Data supplied:

········

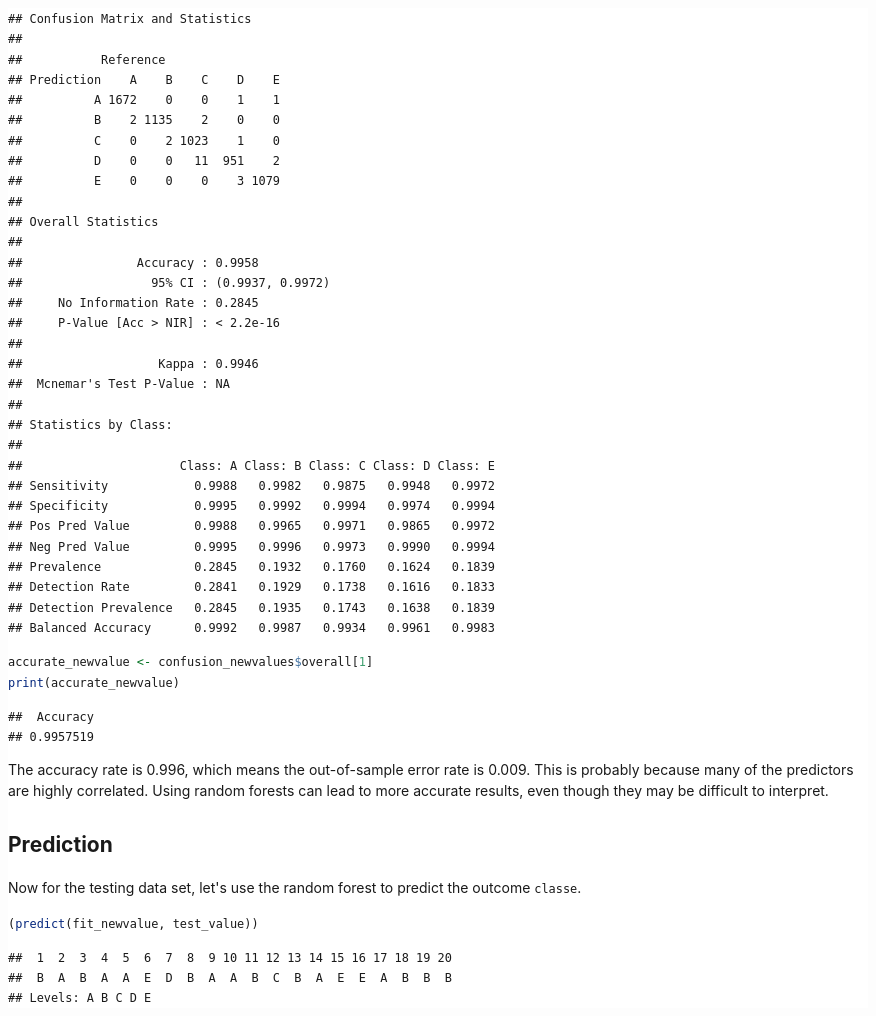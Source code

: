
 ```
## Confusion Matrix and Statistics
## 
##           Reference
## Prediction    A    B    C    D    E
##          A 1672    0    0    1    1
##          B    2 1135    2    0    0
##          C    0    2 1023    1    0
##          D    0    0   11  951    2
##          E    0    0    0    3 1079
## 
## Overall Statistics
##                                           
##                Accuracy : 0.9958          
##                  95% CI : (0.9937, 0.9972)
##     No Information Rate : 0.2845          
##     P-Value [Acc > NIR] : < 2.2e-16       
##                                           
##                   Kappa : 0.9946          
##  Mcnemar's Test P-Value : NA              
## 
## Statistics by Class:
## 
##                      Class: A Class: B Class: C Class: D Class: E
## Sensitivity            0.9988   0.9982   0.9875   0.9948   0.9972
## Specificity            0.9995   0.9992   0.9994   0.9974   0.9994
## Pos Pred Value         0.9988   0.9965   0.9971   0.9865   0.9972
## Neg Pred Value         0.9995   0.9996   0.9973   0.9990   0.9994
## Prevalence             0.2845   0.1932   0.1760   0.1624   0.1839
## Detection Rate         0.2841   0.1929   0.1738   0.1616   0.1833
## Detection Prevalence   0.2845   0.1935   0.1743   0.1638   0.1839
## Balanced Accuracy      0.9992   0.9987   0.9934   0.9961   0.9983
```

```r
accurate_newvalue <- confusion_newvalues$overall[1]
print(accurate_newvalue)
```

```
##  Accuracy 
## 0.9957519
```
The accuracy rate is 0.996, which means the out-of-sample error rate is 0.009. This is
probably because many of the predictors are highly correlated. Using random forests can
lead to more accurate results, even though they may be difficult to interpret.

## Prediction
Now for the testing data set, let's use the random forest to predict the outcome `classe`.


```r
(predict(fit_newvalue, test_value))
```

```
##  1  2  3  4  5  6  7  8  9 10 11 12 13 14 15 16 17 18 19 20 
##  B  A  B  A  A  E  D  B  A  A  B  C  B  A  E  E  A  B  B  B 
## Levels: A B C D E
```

········

Assignment:
Excluding the pictures, transcribe all of the entries exactly.

Exercise result:
Source code

:
 ```
## Confusion Matrix and Statistics
## 
##           Reference
## Prediction    A    B    C    D    E
##          A 1672    0    0    1    1
##          B    2 1135    2    0    0
##          C    0    2 1023    1    0
##          D    0    0   11  951    2
##          E    0    0    0    3 1079
## 
## Overall Statistics
##                                           
##                Accuracy : 0.9958          
##                  95% CI : (0.9937, 0.9972)
##     No Information Rate : 0.2845          
##     P-Value [Acc > NIR] : < 2.2e-16       
##                                           
##                   Kappa : 0.9946          
##  Mcnemar's Test P-Value : NA              
## 
## Statistics by Class:
## 
##                      Class: A Class: B Class: C Class: D Class: E
## Sensitivity            0.9988   0.9982   0.9875   0.9948   0.9972
## Specificity            0.9995   0.9992   0.9994   0.9974   0.9994
## Pos Pred Value         0.9988   0.9965   0.9971   0.9865   0.9972
## Neg Pred Value         0.9995   0.9996   0.9973   0.9990   0.9994
## Prevalence             0.2845   0.1932   0.1760   0.1624   0.1839
## Detection Rate         0.2841   0.1929   0.1738   0.1616   0.1833
## Detection Prevalence   0.2845   0.1935   0.1743   0.1638   0.1839
## Balanced Accuracy      0.9992   0.9987   0.9934   0.9961   0.9983
```

```r
accurate_newvalue <- confusion_newvalues$overall[1]
print(accurate_newvalue)
```

```
##  Accuracy 
## 0.9957519
```
The accuracy rate is 0.996, which means the out-of-sample error rate is 0.009. This is
probably because many of the predictors are highly correlated. Using random forests can
lead to more accurate results, even though they may be difficult to interpret.

## Prediction
Now for the testing data set, let's use the random forest to predict the outcome `classe`.


```r
(predict(fit_newvalue, test_value))
```

```
##  1  2  3  4  5  6  7  8  9 10 11 12 13 14 15 16 17 18 19 20 
##  B  A  B  A  A  E  D  B  A  A  B  C  B  A  E  E  A  B  B  B 
## Levels: A B C D E
```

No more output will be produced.